この意見に対して、いち参加者として議論に参加していた筆者は、ナンシーの議論からそのような帰結を引き出してしまうことに抵抗を感じました。確かに現状、原因をひとつに特定しようとすることは不可能でしょう。福島原発事故の原因は東電の社長の意志ひとつに求められるわけでもなければ、東電という会社にのみあるわけでもなくて、あのような体制を作り出した政治的・経済的構造もまた事故を用意したはずです。しかしだからといって、責任について問うことを止めてしまえるという主張をナンシーがするとは私には思えませんでした。そうではなくてむしろナンシーの議論から引き出すべきなのは、より全体的な観点から責任について思考することではないかと。最も簡単な例は、原発事故に対しては、東電だけでなくそこから供給されてきた電力を享受してきた消費者の側にも責任がある、というように思考することです。

しかしまた別の方が仰ったように、ナンシーの議論は責任ということが問題になる以前の、より深いレベルでの議論であると考えるのが一番適当かもしれません。とはいえあの参加者の方が言って下さったように、ナンシーの議論を踏まえた場合にある出来事の「責任」をどのように考えられるだろうかと問うてみても面白いことはたしかです。

 



 

前回の内容を振り返ったあとは、第9節から音読をはじめていきました。きりのいいところまで読んでいったあとに、読んだ箇所で理解できなかった点について議論を進めました。
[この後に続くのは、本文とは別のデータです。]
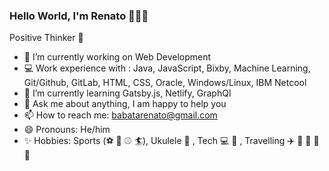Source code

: ### Hello World, I'm Renato 👋👨‍💻 
Positive Thinker :star2:

- 🔭 I’m currently working on Web Development
- :computer: Work experience with : Java, JavaScript, Bixby, Machine Learning, Git/Github, GitLab, HTML, CSS, Oracle, Windows/Linux, IBM Netcool
- :blue_book: I’m currently learning Gatsby.js, Netlify, GraphQl 
- 💬 Ask me about anything, I am happy to help you
- 📫 How to reach me: babatarenato@gmail.com
- 😄 Pronouns: He/him
- :sparkles: Hobbies: Sports (:soccer: :basketball: :baseball: :surfer:), Ukulele :musical_score: , Tech :computer: :iphone: , Travelling :airplane: :tram: :car: :bus: :ship:
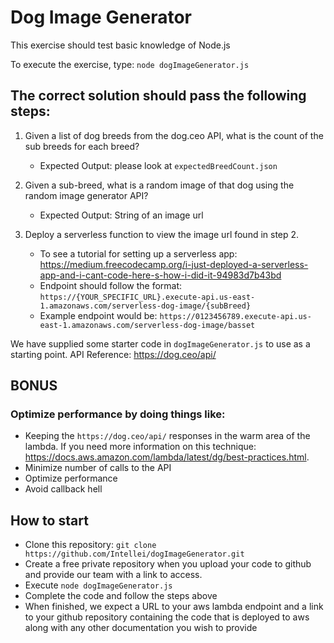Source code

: # Dog Image Generator

This exercise should test basic knowledge of Node.js

To execute the exercise, type: `node dogImageGenerator.js`

## The correct solution should pass the following steps:

 1. Given a list of dog breeds from the dog.ceo API, what is the count of the sub breeds for each breed?
    - Expected Output: please look at `expectedBreedCount.json`

 2. Given a sub-breed, what is a random image of that dog using the random image generator API?
    - Expected Output: String of an image url

 3. Deploy a serverless function to view the image url found in step 2. 
    - To see a tutorial for setting up a serverless app: https://medium.freecodecamp.org/i-just-deployed-a-serverless-app-and-i-cant-code-here-s-how-i-did-it-94983d7b43bd
    - Endpoint should follow the format: `https://{YOUR_SPECIFIC_URL}.execute-api.us-east-1.amazonaws.com/serverless-dog-image/{subBreed}`
    - Example endpoint would be: `https://0123456789.execute-api.us-east-1.amazonaws.com/serverless-dog-image/basset`

We have supplied some starter code in `dogImageGenerator.js` to use as a starting point.
API Reference: https://dog.ceo/api/

## BONUS 
### Optimize performance by doing things like: 
- Keeping the `https://dog.ceo/api/` responses in the warm area of the lambda. If you need more information on this technique: https://docs.aws.amazon.com/lambda/latest/dg/best-practices.html.
- Minimize number of calls to the API
- Optimize performance
- Avoid callback hell

## How to start

- Clone this repository: `git clone https://github.com/Intellei/dogImageGenerator.git`
- Create a free private repository when you upload your code to github and provide our team with a link to access.
- Execute `node dogImageGenerator.js`
- Complete the code and follow the steps above
- When finished, we expect a URL to your aws lambda endpoint and a link to your github repository containing the code that is deployed to aws along with any other documentation you wish to provide
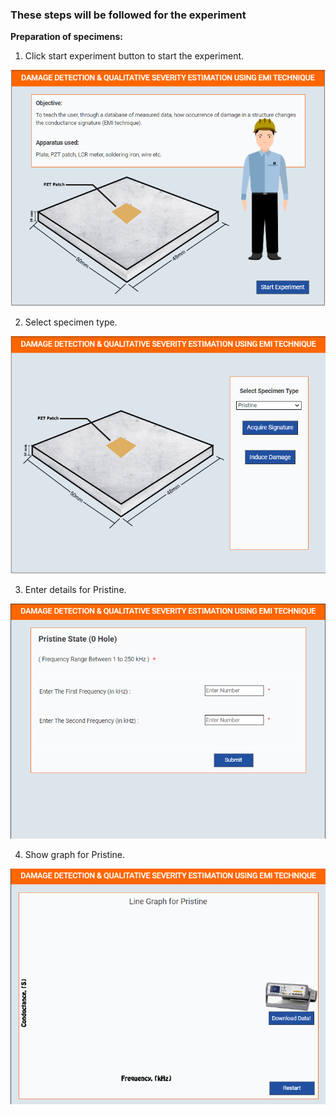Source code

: ### These steps will be followed for the experiment

<!-- **PRE EXPERIMENT TASK**

1) What is electro-mechanical impedance (EMI) technique?<br>
2) What is conductance? What is susceptance?<br>
3) Why does occurrence of damage alters the conductance signatures?<br>
4) What is RMSD? Write an expression for it?<br><br> -->

**Preparation of specimens:**

1. Click start experiment button to start the experiment.
 
<img src="images/pr1.png">

2. Select specimen type.
 
<img src="images/pr2.png">

3. Enter details for Pristine.
 
<img src="images/pr3.png">

<!-- <br>

<img src="images/pr4.png">
 -->
4. Show graph for Pristine.
 
<img src="images/pr5.png"> 

<!-- **POST EXPERIMENT TASK**


1) Plot and compare conductance and susceptance signature of following:<br>
a) Incipient Damage<br>
b) Moderate Damage<br>
c) Severe Damage<br>
2) Compute RMSD for all above cases.<br> -->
最初に議論の焦点になったのは、「コミュニケーション(communication)は感染(contamination)となり、伝達(transmission)は伝染(contagion)となる」(p. 59)という一節の意味です。ここで言われているのは、「コミュニケーション」や「伝達」が「感染」や「伝染」といった“病的”になるということであるのはわかりますが、いったいどのような意味で“病的”であるのかはなかなか理解しにくいところです。ひとつ明快な意見があったので紹介すると、ふつう伝達やコミュニケーションは「意図」をもって自分の考えや意見を伝えようとするものですが、いまは情報、意見、思想が技術を通して「意図せず」拡散していってしまいます。それはまるで体内のウィルスが当人の意図とは無関係に他人に「伝染」してしまうかのようであり、また通常の「伝達」に比べて異常な、それゆえ“病的な”仕方で情報等が伝わっているのだと考えられます。Twitterで情報を広めたいときには「拡散希望」と付け加えますが、情報はまさにネット上で「伝達」されるのではなく「拡散」していくものです。ときにはたとえ当人が「希望」していなくても、つまり意図せずともツイートは「拡散」していくこともあります。このことを念頭におくとあの一節の意味もわかりやすくなるのではないでしょうか。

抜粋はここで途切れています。